## WHAT TO DO
The expected output is each line below containing "Flask", copied in full.

## DATA SHOWN
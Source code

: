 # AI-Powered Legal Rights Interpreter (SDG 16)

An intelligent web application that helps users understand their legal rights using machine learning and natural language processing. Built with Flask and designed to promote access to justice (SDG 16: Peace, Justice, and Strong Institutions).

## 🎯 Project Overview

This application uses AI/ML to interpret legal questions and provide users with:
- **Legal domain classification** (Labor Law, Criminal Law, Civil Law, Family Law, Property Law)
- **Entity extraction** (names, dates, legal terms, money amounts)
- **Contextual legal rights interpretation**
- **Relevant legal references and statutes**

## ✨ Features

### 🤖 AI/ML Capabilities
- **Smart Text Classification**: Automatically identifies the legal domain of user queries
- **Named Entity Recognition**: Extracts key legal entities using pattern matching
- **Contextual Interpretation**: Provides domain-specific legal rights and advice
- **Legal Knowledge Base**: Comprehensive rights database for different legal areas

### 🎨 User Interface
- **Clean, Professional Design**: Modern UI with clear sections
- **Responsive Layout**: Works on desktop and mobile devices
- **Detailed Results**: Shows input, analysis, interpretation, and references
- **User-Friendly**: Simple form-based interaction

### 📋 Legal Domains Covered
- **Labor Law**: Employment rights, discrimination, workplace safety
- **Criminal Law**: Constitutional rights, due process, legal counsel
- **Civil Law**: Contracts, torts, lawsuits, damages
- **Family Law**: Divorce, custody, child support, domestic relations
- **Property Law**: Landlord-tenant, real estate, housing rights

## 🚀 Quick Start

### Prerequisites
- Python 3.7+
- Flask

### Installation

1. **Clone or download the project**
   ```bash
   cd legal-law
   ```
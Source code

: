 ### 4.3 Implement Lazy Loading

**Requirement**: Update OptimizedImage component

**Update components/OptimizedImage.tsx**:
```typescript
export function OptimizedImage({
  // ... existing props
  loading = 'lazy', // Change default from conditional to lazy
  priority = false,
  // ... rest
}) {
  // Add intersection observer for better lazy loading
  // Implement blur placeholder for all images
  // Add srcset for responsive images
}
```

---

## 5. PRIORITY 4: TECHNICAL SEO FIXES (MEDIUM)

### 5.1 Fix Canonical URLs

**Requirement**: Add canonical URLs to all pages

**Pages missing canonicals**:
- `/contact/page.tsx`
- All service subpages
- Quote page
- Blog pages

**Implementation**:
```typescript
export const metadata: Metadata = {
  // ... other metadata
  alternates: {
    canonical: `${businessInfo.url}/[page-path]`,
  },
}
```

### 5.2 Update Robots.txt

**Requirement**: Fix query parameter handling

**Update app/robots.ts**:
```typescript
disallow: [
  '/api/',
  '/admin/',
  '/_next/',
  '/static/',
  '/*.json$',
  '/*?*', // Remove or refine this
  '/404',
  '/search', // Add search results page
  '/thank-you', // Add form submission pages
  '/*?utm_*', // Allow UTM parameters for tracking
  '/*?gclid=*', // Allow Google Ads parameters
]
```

## RESULT BELOW
An intelligent web application that helps users understand their legal rights using machine learning and natural language processing. Built with Flask and designed to promote access to justice (SDG 16: Peace, Justice, and Strong Institutions).
- Flask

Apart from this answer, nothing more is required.